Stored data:
........

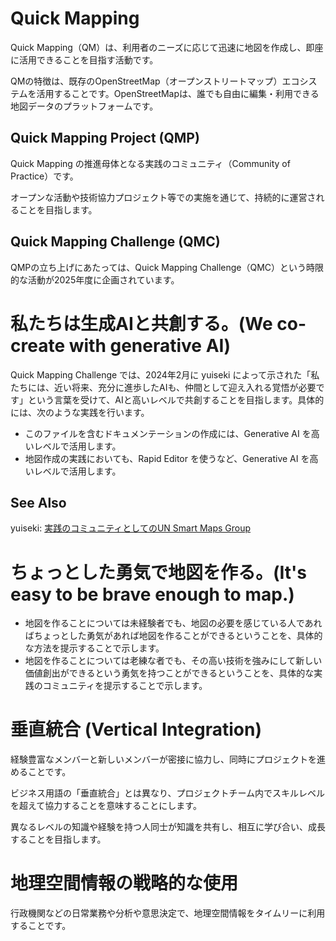 # Quick Mapping
Quick Mapping（QM）は、利用者のニーズに応じて迅速に地図を作成し、即座に活用できることを目指す活動です。

QMの特徴は、既存のOpenStreetMap（オープンストリートマップ）エコシステムを活用することです。OpenStreetMapは、誰でも自由に編集・利用できる地図データのプラットフォームです。

## Quick Mapping Project (QMP)
Quick Mapping の推進母体となる実践のコミュニティ（Community of Practice）です。

オープンな活動や技術協力プロジェクト等での実施を通じて、持続的に運営されることを目指します。

## Quick Mapping Challenge (QMC)
QMPの立ち上げにあたっては、Quick Mapping Challenge（QMC）という時限的な活動が2025年度に企画されています。

# 私たちは生成AIと共創する。(We co-create with generative AI)
Quick Mapping Challenge では、2024年2月に yuiseki によって示された「私たちには、近い将来、充分に進歩したAIも、仲間として迎え入れる覚悟が必要です」という言葉を受けて、AIと高いレベルで共創することを目指します。具体的には、次のような実践を行います。

- このファイルを含むドキュメンテーションの作成には、Generative AI を高いレベルで活用します。
- 地図作成の実践においても、Rapid Editor を使うなど、Generative AI を高いレベルで活用します。

## See Also
yuiseki: [実践のコミュニティとしてのUN Smart Maps Group](https://speakerdeck.com/yuiseki/shi-jian-nokomiyuniteitositeno-un-smart-maps-group?slide=21)

# ちょっとした勇気で地図を作る。(It's easy to be brave enough to map.)
- 地図を作ることについては未経験者でも、地図の必要を感じている人であればちょっとした勇気があれば地図を作ることができるということを、具体的な方法を提示することで示します。
- 地図を作ることについては老練な者でも、その高い技術を強みにして新しい価値創出ができるという勇気を持つことができるということを、具体的な実践のコミュニティを提示することで示します。

# 垂直統合 (Vertical Integration)
経験豊富なメンバーと新しいメンバーが密接に協力し、同時にプロジェクトを進めることです。

ビジネス用語の「垂直統合」とは異なり、プロジェクトチーム内でスキルレベルを超えて協力することを意味することにします。

異なるレベルの知識や経験を持つ人同士が知識を共有し、相互に学び合い、成長することを目指します。

# 地理空間情報の戦略的な使用
行政機関などの日常業務や分析や意思決定で、地理空間情報をタイムリーに利用することです。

........

Aim of the task:
Repeat each of the records exactly as written, except for the pictures, which are to be left out.

Response:
 # Quick Mapping
Quick Mapping（QM）は、利用者のニーズに応じて迅速に地図を作成し、即座に活用できることを目指す活動です。

QMの特徴は、既存のOpenStreetMap（オープンストリートマップ）エコシステムを活用することです。OpenStreetMapは、誰でも自由に編集・利用できる地図データのプラットフォームです。

## Quick Mapping Project (QMP)
Quick Mapping の推進母体となる実践のコミュニティ（Community of Practice）です。

オープンな活動や技術協力プロジェクト等での実施を通じて、持続的に運営されることを目指します。

## Quick Mapping Challenge (QMC)
QMPの立ち上げにあたっては、Quick Mapping Challenge（QMC）という時限的な活動が2025年度に企画されています。

# 私たちは生成AIと共創する。(We co-create with generative AI)
Quick Mapping Challenge では、2024年2月に yuiseki によって示された「私たちには、近い将来、充分に進歩したAIも、仲間として迎え入れる覚悟が必要です」という言葉を受けて、AIと高いレベルで共創することを目指します。具体的には、次のような実践を行います。

- このファイルを含むドキュメンテーションの作成には、Generative AI を高いレベルで活用します。
- 地図作成の実践においても、Rapid Editor を使うなど、Generative AI を高いレベルで活用します。

## See Also
yuiseki: [実践のコミュニティとしてのUN Smart Maps Group](https://speakerdeck.com/yuiseki/shi-jian-nokomiyuniteitositeno-un-smart-maps-group?slide=21)

# ちょっとした勇気で地図を作る。(It's easy to be brave enough to map.)
- 地図を作ることについては未経験者でも、地図の必要を感じている人であればちょっとした勇気があれば地図を作ることができるということを、具体的な方法を提示することで示します。
- 地図を作ることについては老練な者でも、その高い技術を強みにして新しい価値創出ができるという勇気を持つことができるということを、具体的な実践のコミュニティを提示することで示します。

# 垂直統合 (Vertical Integration)
経験豊富なメンバーと新しいメンバーが密接に協力し、同時にプロジェクトを進めることです。

ビジネス用語の「垂直統合」とは異なり、プロジェクトチーム内でスキルレベルを超えて協力することを意味することにします。

異なるレベルの知識や経験を持つ人同士が知識を共有し、相互に学び合い、成長することを目指します。

# 地理空間情報の戦略的な使用
行政機関などの日常業務や分析や意思決定で、地理空間情報をタイムリーに利用することです。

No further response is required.